One thing is clear straightaway about A Papal Summons, or The Church Cat: if the Comp were judged based solely on content warnings, it would be leading the pack. Just reading the list is enough to raise the hackles, even before starting in on this Twine game’s theatre of horrors. These aren’t idle warnings, either – while I’m not sure I ran into everything in my playthrough, based on what I did see, I’m more than willing to believe that the missing enormities were lurking behind some of the doors I left unexplored.

The parade of misery isn’t just here for shock value, either. The game’s plot sees its priest protagonist summoned to the 15th-century Vatican to present a prodigy of nature to the pope, but the structure is a descent through greater and greater depravity, with some of the contemporary Church’s well-documented crimes presented alongside supernatural violations that are polemical exaggeration, not mere fantasy. I’m running out of euphemistic synonyms for “really bad thing”, but suffice to say that I ran into Torquemada and one of the authors of the Malleus Maleficarum and purchased a plenary indulgence (albeit from a shrine dedicated to Mammon), but also found a brothel being run by an Abbess right next to the construction site for St. Peters, and far more besides.

The writing effectively conveys the awfulness of what you’re seeing, with some more modern touches to the dialogue preventing the distancing effect of history from undercutting the impact of what’s happening. Indeed, the way harm to children becomes a more and more salient motif as the game progresses makes it clear that it’s not just the 15th-Century incarnation of the church that’s being critiqued here. This is all fair enough – there’s a reason the Reformation kicked off shortly after the time being depicted here – but at the same time, it’s not exactly unplowed ground, and while the arguments land with a bit more force than usual given the luridness on display, I wound up wishing there was a bit more flesh on the bones, a bit more complexity in the portrait of how a horrible institution perpetuates itself that doesn’t rely on painting everyone concerned as a villain or a dupe. If the game was content with deploying its imagery just in the service of scares, that would be one thing, but since it’s clearly more than just a haunted hayride I wound up wanting more.

Commenting on the game-y aspects of The Church Cat feels a bit besides the point, but it’s well-structured, with choices allowing you to select which terrible thing you’ll confront next on your trip into the bowels of the Church (mercifully, you also are allowed to run away from some of the more disturbing scenes). There were a few aspects of the implementation that aped some parser conventions, like a persistent inventory link and occasional directional navigation – typically I like this sort of thing, but they’re best suited for a puzzle-based experience, which this definitely isn’t, so they felt redundant. Streamlining them away wouldn’t make it more fun, but would probably make it more focused on its core, horrible themes.

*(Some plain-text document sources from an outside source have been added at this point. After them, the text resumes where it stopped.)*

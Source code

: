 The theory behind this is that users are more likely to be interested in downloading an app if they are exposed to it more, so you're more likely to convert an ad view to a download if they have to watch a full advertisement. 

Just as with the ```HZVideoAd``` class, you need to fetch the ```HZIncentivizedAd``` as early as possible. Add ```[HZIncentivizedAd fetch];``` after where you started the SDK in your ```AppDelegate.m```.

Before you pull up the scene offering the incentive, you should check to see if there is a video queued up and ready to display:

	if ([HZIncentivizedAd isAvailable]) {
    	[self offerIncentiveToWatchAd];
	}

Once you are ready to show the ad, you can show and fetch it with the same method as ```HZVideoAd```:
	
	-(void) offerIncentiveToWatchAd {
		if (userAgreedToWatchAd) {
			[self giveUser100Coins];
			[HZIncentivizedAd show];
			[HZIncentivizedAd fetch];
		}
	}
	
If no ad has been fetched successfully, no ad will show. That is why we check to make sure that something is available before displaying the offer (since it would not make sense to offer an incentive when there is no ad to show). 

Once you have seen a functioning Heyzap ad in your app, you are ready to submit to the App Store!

Highlight: Slight spoiler here: (Spoiler - click to show)the cat that speaks to quote from scripture is neat, and I appreciated that it lifted up some of the wilder bits of the Bible – the passage where a bunch of kids make fun of Elisha for being bald, so the prophet curses them and two bears maul them to death, is a personal favorite.

Lowlight/How I failed the author : Hopefully the author will not be offended if I say that the game was pretty much all lowlight for me – it’s gross and scary and horrible, and as a new father I was especially not excited to read about bad stuff happening to small kids. I still think it’s good at accomplishing what it sets out to, but man I did not enjoy it one bit.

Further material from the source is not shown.